A young Bill Pullman (Craven’s fictionalised stand-in for Davis) intones swathes of info-dump narration, which is intended presumably to impart a documentarian feel but succeeds only in disengaging our attention from the drama; meanwhile, the earnest intent is further undermined by genre demands for zombie claws emerging from bowls of soup. (We interrupt this broadcast for an important public information announcement. Ladies! Please refrain from launching at dinner guests with a butcher knife, as this represents a significant breach of social etiquette. We now return you to your scheduled programming.)

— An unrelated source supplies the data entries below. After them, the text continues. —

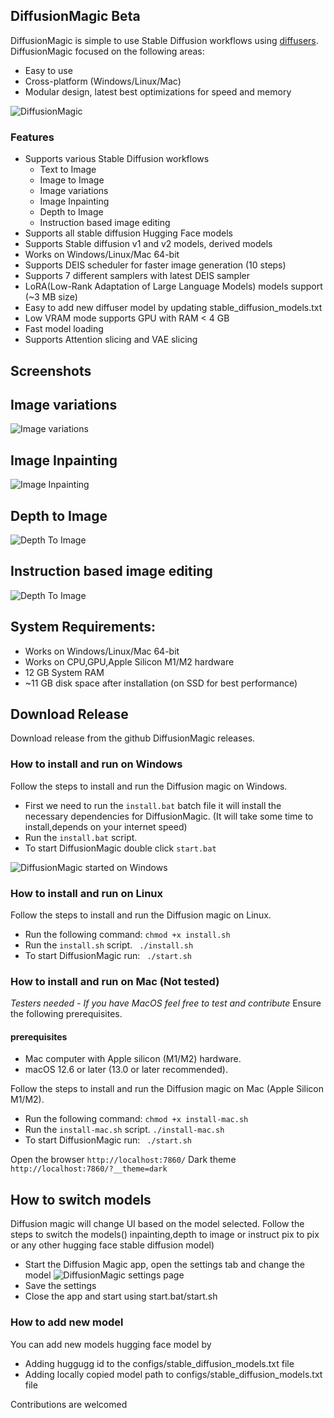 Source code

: ## DiffusionMagic  Beta
DiffusionMagic is simple to use Stable Diffusion workflows using [diffusers](https://github.com/huggingface/diffusers). 
DiffusionMagic focused on the following areas:
- Easy to use
- Cross-platform (Windows/Linux/Mac)
- Modular design, latest best optimizations for speed and memory

 ![ DiffusionMagic](https://raw.githubusercontent.com/rupeshs/diffusionmagic/main/docs/images/diffusion_magic.PNG)
### Features
- Supports various Stable Diffusion workflows
    - Text to Image 
    - Image to Image 
    - Image variations
    - Image Inpainting
    - Depth to Image
    - Instruction based image editing
- Supports all stable diffusion Hugging Face models 
- Supports Stable diffusion v1 and v2 models, derived models
- Works on Windows/Linux/Mac 64-bit
- Supports DEIS scheduler for faster image generation (10 steps)
- Supports 7 different samplers with latest DEIS sampler
- LoRA(Low-Rank Adaptation of Large Language Models) models support (~3 MB size)
- Easy to add new diffuser model by updating stable_diffusion_models.txt 
- Low VRAM mode supports GPU with RAM < 4 GB 
- Fast model loading
- Supports Attention slicing and VAE slicing

## Screenshots
## Image variations
 ![  Image variations](https://raw.githubusercontent.com/rupeshs/diffusionmagic/main/docs/images/diffusion_magic_image_variations.PNG)
## Image Inpainting
 ![ Image Inpainting](https://raw.githubusercontent.com/rupeshs/diffusionmagic/main/docs/images/diffusion_magic_inpainting.PNG)
## Depth to Image
 ![ Depth To Image](https://raw.githubusercontent.com/rupeshs/diffusionmagic/main/docs/images/diffusion_magic_depth_image.PNG)
 ## Instruction based image editing
 ![ Depth To Image](https://raw.githubusercontent.com/rupeshs/diffusionmagic/main/docs/images/diffusion_magic_instruct_to_pix.PNG
)
## System Requirements:
- Works on Windows/Linux/Mac 64-bit
- Works on CPU,GPU,Apple Silicon M1/M2 hardware
- 12 GB System RAM
- ~11 GB disk space after installation (on SSD for best performance)

## Download Release
Download release from the github DiffusionMagic releases.
### How to install and run on Windows
Follow the steps to install and run the Diffusion magic on Windows.
- First we need to run the `install.bat` batch file it will install the necessary dependencies for DiffusionMagic.
(It will take some time to install,depends on your internet speed)
- Run the  `install.bat` script.
- To start DiffusionMagic double click `start.bat`


 ![ DiffusionMagic started on Windows](https://raw.githubusercontent.com/rupeshs/diffusionmagic/main/docs/images/diffusion_magic_windows.PNG)
### How to install and run on Linux
Follow the steps to install and run the Diffusion magic on Linux.

 - Run the following command:
  `chmod +x install.sh`
- Run the  `install.sh` script.
 ` ./install.sh`
- To start DiffusionMagic run:
` ./start.sh`

### How to install and run on Mac (Not tested)
*Testers needed - If you have MacOS feel free to test and contribute*
Ensure the following prerequisites.
#### prerequisites 
- Mac computer with Apple silicon (M1/M2) hardware.
- macOS 12.6 or later (13.0 or later recommended).

Follow the steps to install and run the Diffusion magic on Mac (Apple Silicon M1/M2).
 - Run the following command:
  `chmod +x install-mac.sh`
- Run the  `install-mac.sh` script.
`./install-mac.sh`
- To start DiffusionMagic run:
` ./start.sh`

 Open the browser `http://localhost:7860/`
 Dark theme `http://localhost:7860/?__theme=dark`

## How to switch models
Diffusion magic will change UI based on the model selected.
Follow the steps to switch the models() inpainting,depth to image or instruct pix to pix or any other hugging face stable diffusion model)
- Start the Diffusion Magic app, open the settings tab and change the model
 ![ DiffusionMagic settings page](https://raw.githubusercontent.com/rupeshs/diffusionmagic/main/docs/images/diffusion_magic%20setting.PNG)
- Save the settings
- Close the app and start using start.bat/start.sh
 ### How to add new model
You can add new models hugging face model by 
- Adding huggugg id to the configs/stable_diffusion_models.txt file
- Adding locally copied model path to configs/stable_diffusion_models.txt file

Contributions are welcomed


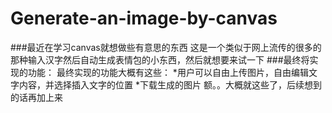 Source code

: # Generate-an-image-by-canvas
###最近在学习canvas就想做些有意思的东西
这是一个类似于网上流传的很多的那种输入汉字然后自动生成表情包的小东西，然后就想要来试一下
###最终将实现的功能：
最终实现的功能大概有这些：
*用户可以自由上传图片，自由编辑文字内容，并选择插入文字的位置
*下载生成的图片
额。。大概就这些了，后续想到的话再加上来
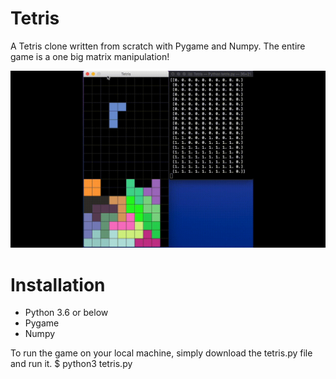 # Tetris
A Tetris clone written from scratch with Pygame and Numpy. The entire game is a one big matrix manipulation!

![](tetris_demo.gif)

# Installation
- Python 3.6 or below
- Pygame
- Numpy

To run the game on your local machine, simply download the tetris.py file and run it.
$ python3 tetris.py
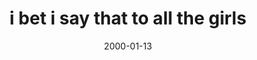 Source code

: ---
layout: base.njk
title : 'i bet i say that to all the girls' 
view_title : 'None' 
year : '2000' 
date : '2000-01-13' 
img_file : '/drawing/allthe.png' 
html_file : 'allthe' 
next_html : 'honkthe.html' 
year_order : '20' 
permalink : "title/{{html_file}}.html"
---
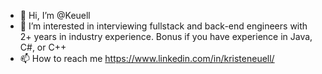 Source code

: - 👋 Hi, I’m @Keuell
- 👀 I’m interested in interviewing fullstack and back-end engineers with 2+ years in industry experience. Bonus if you have experience in Java, C#, or C++
- 📫 How to reach me https://www.linkedin.com/in/kristeneuell/

<!---
Keuell/Keuell is a ✨ special ✨ repository because its `README.md` (this file) appears on your GitHub profile.
You can click the Preview link to take a look at your changes.
--->
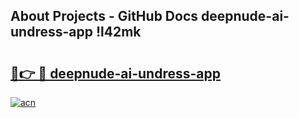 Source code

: ## About Projects - GitHub Docs deepnude-ai-undress-app !l42mk

# <h2><a href="https://andorid.site?title=deepnude-ai-undress-app&ref=14PRO">🔗👉 🔴 deepnude-ai-undress-app</a></h2>

[![acn](https://github.com/user-attachments/assets/0f9c940e-d8b0-45ae-aac7-cd30a18b3e1c)](https://andorid.site?title=deepnude-ai-undress-app&ref=14PRO)


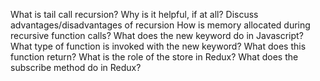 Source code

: What is tail call recursion? Why is it helpful, if at all?
 Discuss advantages/disadvantages of recursion
 How is memory allocated during recursive function calls?
 What does the new keyword do in Javascript?
 What type of function is invoked with the new keyword? What does this function return?
 What is the role of the store in Redux?
 What does the subscribe method do in Redux?
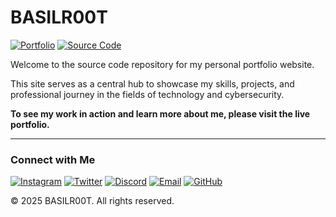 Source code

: # BASILR00T

[![Portfolio](https://img.shields.io/badge/View-Live_Portfolio-green)](https://greatbsa.github.io/BASIL-TECH)
[![Source Code](https://img.shields.io/badge/Source-Code-blue)](https://github.com/GreatBSA/BASIL-TECH)

Welcome to the source code repository for my personal portfolio website.

This site serves as a central hub to showcase my skills, projects, and professional journey in the fields of technology and cybersecurity.

**To see my work in action and learn more about me, please visit the live portfolio.**

---

### Connect with Me

[![Instagram](https://img.shields.io/badge/-Instagram-E4405F?logo=instagram&logoColor=white)](https://www.instagram.com/_7wsz/)
[![Twitter](https://img.shields.io/badge/-Twitter-1DA1F2?logo=twitter&logoColor=white)](https://x.com/BinSami_IT)
[![Discord](https://img.shields.io/badge/-Discord-5865F2?logo=discord&logoColor=white)](https://discord.gg/wf5P7dXBGr)
[![Email](https://img.shields.io/badge/-Email-D14836?logo=gmail&logoColor=white)](mailto:BSA717@outlook.sa)
[![GitHub](https://img.shields.io/badge/-GitHub-181717?logo=github&logoColor=white)](https://github.com/GreatBSA)

© 2025 BASILR00T. All rights reserved.
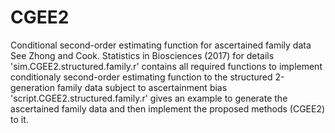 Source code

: # CGEE2
Conditional second-order estimating function for ascertained family data
See Zhong and Cook. Statistics in Biosciences (2017) for details
'sim.CGEE2.structured.family.r' contains all required functions to implement conditionaly second-order estimating function to the structured 2-generation family data subject to ascertainment bias
'script.CGEE2.structured.family.r' gives an example to generate the ascertained family data and then implement the proposed methods (CGEE2) to it.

Where Serpent scores big, however, is in the casting of its eminently hissable villain: secret policeman, torturer and voodoo shaman Zakes Mokae, conveying with his unblinking stare and crooked smile a man who has gazed into an abyss of human depravity with dreamy approval. You don’t want this bugger threatening to skewer your spuds to a chair with a nine-inch rusty nail, believe me. Though the lead-in to the final act confrontation feels a bit rushed, with the toppling of the Papa Doc dictatorship used as a somewhat abrupt deus ex machina, there’s a pleasingly visceral energy to the Pullman/Mokae smackdown finale (during which the villain demonstrates an amusing aptitude for entering the frame at stage left or right with a horizontal flying tackle). It’s no classic, but Serpent and the Rainbow deserves some credit for attempting a sober examination of the scientific and political facets of the Haitian zombie menace.